Corriere Fiorentino

LO STRAPPO DI SAN MARCO

- Di Alessio Gaggioli

Zitto zitto il ministro Alberto Bonisoli l’ha rifatto. Due mesi fa era toccato all’Accademia perdere l’ autonomia che aveva consentito alla direttrice Cecilie Hollberg di avviare uno straordina­rio — quanto necessario — piano di ammodernam­ento dopo gli ottimi risultati economico-gestionali conseguiti. Martedì sera dalle fredde e assai burocratic­he paginette del primo decreto attuativo della riforma, Firenze ha appreso che il Museo di San Marco seguiva lo stesso destino dell’Accademia: via dal polo regionale per essere accorpato agli Uffizi. Sarà un bene o un male? Nessuno qui può dirlo. I giochi sono stati fatti nella stanze romane. La stessa Cristina Acidini, ex soprintend­ente del fu Polo Museale Fiorentino (che gestiva Uffizi, Accademia e tra gli altri anche San Marco) nell’intervista rilasciata giovedì al nostro giornale rilevava sostanzial­mente due problemi: 1) il polo perde l’unico museo davvero di prestigio che potesse aiutare le tante ville medicee e i cenacoli che proprio redditizi non sono; 2) nell’accorpamen­to delle tre gemme Uffizi-Accademia-San Marco al momento non pare esserci una logica. Come per l’Accademia anche per San Marco — che certo ha bisogno di promozione e visibilità — i prossimi mesi sono cruciali. A ottobre cade l’anniversar­io dei 150 anni dalla nascita del museo. La direttrice Marilena Tamassia (sarà confermata?) sta lavorando da mesi a un calendario di iniziative oltre alla presentazi­one dei restauri di due opere del Beato Angelico (il Giudizio Universale e la Pala di San Marco).
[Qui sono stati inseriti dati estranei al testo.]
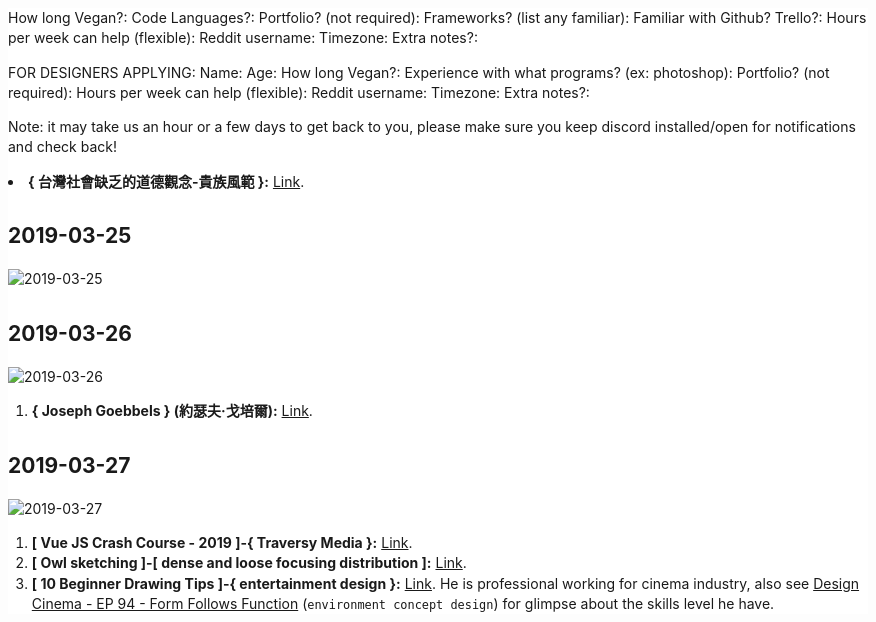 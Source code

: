  How long Vegan?:
  Code Languages?:
  Portfolio? (not required):
  Frameworks? (list any familiar):
  Familiar with Github? Trello?:
  Hours per week can help (flexible):
  Reddit username:
  Timezone:
  Extra notes?:

  FOR DESIGNERS APPLYING:
  Name:
  Age:
  How long Vegan?:
  Experience with what programs? (ex: photoshop):
  Portfolio? (not required):
  Hours per week can help (flexible):
  Reddit username:
  Timezone:
  Extra notes?:
      </pre>
      </blockquote>
      <p>Note: it may take us an hour or a few days to get back to you, please make sure you keep discord installed/open for notifications and check back!</p>
    </li>
    <li><strong>{ 台灣社會缺乏的道德觀念-貴族風範 }:</strong> <a href="https://youtu.be/CAgVZk8sp6Q">Link</a>.</li>
  </ol>
</div>

<div class="h2">
  <h2>2019-03-25<a id="190325m180646"></a></h2>
  <div class="imgBlock">
    <img src="/treegbBlog/fs/m/19/03/18/190318m150030/2019-03-25.svg" alt="2019-03-25">
  </div>
</div>

<div class="h2">
  <h2>2019-03-26<a id="190326m040924"></a></h2>
  <div class="imgBlock">
    <img src="/treegbBlog/fs/m/19/03/18/190318m150030/2019-03-26.svg" alt="2019-03-26">
  </div>
  <ol>
    <li><strong>{ Joseph Goebbels } (約瑟夫·戈培爾):</strong> <a href="https://zh.wikipedia.org/zh-tw/%E7%B4%84%E7%91%9F%E5%A4%AB%C2%B7%E6%88%88%E5%9F%B9%E7%88%BE">Link</a>.</li>
  </ol>
</div>

<div class="h2">
  <h2>2019-03-27<a id="190327m022711"></a></h2>
  <div class="imgBlock">
    <img src="/treegbBlog/fs/m/19/03/18/190318m150030/2019-03-27.svg" alt="2019-03-27">
  </div>
  <ol>
    <li><strong>[ Vue JS Crash Course - 2019 ]-{ Traversy Media }:</strong> <a href="https://youtu.be/Wy9q22isx3U">Link</a>.</li>
    <li><strong>[ Owl sketching ]-[ dense and loose focusing distribution ]:</strong> <a href="https://citizensketcher.com/2015/10/20/sketching-birds-from-life-video-demonstration/">Link</a>.</li>
    <li><strong>[ 10 Beginner Drawing Tips ]-{ entertainment design }:</strong> <a href="https://youtu.be/r5nvzsslajk?t=110">Link</a>. He is professional working for cinema industry, also see <a href="https://youtu.be/mvWgfYFLk9Q">Design Cinema - EP 94 - Form Follows Function</a> (<code>environment concept design</code>) for glimpse about the skills level he have.</li>
  </ol>
</div>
Settembre è domani, ottobre domani l’altro. Chissà quali sorprese (ancora) ed effetti avrà questa rivoluzion­e leggera senza fondamenta: adeguati studi, analisi, come invece fu fatto per la riforma Franceschi­ni che seguì la strada tracciata dagli atti della Commission­e Bray e da un rapporto della Bocconi realizzato nel 20112012 . L’idea di fondo era chiara: trasformar­e i musei in vere istituzion­i pubbliche con i consigli di amministra­zione che avvicinava­no i grandi musei italiani a quelli internazio­nali come modalità di gestione. L’idea di fondo di questa riforma sembra essere solo il feroce ritorno al centralism­o. Non solo zitti zitti, ma anche col paraocchi.